Along with the recent material design guidelines, developers at Google have released a new version of the Roboto type family. Changes to the font include tuning to work across more screen sizes and conditions, from watches to desktops, televisions to cars. nearly every glyph from the typeface has been tweaked and updated in some way.

‘We see Roboto as an evolving type family and plan to continue to change and update it as the system evolves,’ explains Googler Louis Gray. ‘It used to be that a type family was designed once and then used without change for many years. Sometimes an updated version was released with a new name, sometimes by appending a ‘neue’ or ‘new’. The old model for releasing metal typefaces doesn’t make sense for an operating system that is constantly improving. As the system evolves over time, the type should evolve along with it.’

Which is all well and good – and to be fair is an intelligent approach to rendering type in the digital age.
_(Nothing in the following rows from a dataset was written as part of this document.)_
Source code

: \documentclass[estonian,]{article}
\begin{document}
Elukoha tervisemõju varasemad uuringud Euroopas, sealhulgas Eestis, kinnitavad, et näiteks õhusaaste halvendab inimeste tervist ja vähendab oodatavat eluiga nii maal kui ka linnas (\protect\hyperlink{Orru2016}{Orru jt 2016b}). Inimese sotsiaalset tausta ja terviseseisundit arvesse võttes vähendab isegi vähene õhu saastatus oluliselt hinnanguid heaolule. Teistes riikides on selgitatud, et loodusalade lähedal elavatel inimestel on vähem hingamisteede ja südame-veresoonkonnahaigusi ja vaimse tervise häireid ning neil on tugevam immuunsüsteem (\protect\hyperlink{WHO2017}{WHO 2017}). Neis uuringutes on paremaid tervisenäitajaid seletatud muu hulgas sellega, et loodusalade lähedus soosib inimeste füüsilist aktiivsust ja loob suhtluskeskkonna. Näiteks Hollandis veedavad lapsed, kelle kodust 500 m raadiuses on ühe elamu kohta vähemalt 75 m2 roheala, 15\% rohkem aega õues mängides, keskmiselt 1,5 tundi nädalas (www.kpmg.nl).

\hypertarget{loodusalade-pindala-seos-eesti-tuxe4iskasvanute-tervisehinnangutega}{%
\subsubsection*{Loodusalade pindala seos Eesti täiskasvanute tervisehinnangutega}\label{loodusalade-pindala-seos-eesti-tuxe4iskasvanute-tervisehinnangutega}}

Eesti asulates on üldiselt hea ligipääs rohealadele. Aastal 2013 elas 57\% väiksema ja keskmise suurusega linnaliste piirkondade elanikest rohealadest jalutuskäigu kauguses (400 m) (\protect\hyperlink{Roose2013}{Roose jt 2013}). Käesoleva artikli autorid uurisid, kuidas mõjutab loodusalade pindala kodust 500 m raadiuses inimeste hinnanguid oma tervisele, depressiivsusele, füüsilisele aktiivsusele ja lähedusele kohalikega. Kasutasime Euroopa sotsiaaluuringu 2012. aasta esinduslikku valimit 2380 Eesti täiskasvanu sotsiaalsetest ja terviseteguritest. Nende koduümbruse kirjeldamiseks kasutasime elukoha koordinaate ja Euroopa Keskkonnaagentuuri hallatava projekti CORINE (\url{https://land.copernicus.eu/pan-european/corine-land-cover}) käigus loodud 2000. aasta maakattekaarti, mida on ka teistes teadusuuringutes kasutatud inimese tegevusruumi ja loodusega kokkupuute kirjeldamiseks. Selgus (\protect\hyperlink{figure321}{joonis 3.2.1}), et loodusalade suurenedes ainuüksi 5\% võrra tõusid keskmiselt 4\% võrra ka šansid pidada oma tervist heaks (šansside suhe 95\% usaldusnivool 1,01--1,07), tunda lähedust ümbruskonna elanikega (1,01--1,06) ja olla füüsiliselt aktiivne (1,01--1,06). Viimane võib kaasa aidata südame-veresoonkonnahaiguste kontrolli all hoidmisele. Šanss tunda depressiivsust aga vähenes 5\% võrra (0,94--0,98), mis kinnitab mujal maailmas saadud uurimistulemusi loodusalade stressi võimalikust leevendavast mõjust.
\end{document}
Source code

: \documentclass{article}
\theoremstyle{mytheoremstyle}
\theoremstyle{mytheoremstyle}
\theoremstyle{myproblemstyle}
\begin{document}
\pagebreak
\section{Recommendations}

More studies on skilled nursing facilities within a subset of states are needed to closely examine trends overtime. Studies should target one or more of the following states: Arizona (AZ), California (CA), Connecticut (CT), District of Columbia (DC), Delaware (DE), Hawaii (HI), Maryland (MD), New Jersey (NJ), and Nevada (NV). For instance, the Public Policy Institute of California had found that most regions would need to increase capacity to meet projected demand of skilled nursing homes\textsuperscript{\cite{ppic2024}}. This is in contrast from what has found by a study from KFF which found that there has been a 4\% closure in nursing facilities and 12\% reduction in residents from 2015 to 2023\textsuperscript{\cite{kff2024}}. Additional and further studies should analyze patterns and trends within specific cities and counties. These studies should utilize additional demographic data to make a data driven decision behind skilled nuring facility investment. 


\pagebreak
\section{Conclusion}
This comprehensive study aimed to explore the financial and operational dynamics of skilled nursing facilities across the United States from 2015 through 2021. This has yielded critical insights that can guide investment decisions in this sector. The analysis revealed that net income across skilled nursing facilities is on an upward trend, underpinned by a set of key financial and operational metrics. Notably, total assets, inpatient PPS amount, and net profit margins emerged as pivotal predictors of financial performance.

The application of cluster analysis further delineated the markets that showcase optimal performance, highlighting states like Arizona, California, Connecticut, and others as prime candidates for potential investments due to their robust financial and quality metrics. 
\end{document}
However, how will an evolving font system effect your website design as the font ‘matures’? There’s a good chance that the site in question will be refreshed long before the font has evolved enough to be radically different from the original. It does however raise the question; how will the possibility of future websites autonomously evolving, based upon pre-determined algorithms (and eventually AI), change your design creations? This is purely speculative, but brought to its logical conclusion you have to ask; will we end up with an homogenised internet? Will diversity and identity ultimately be sacrificed for functionality or will we always want to look just a little bit different to the site next door?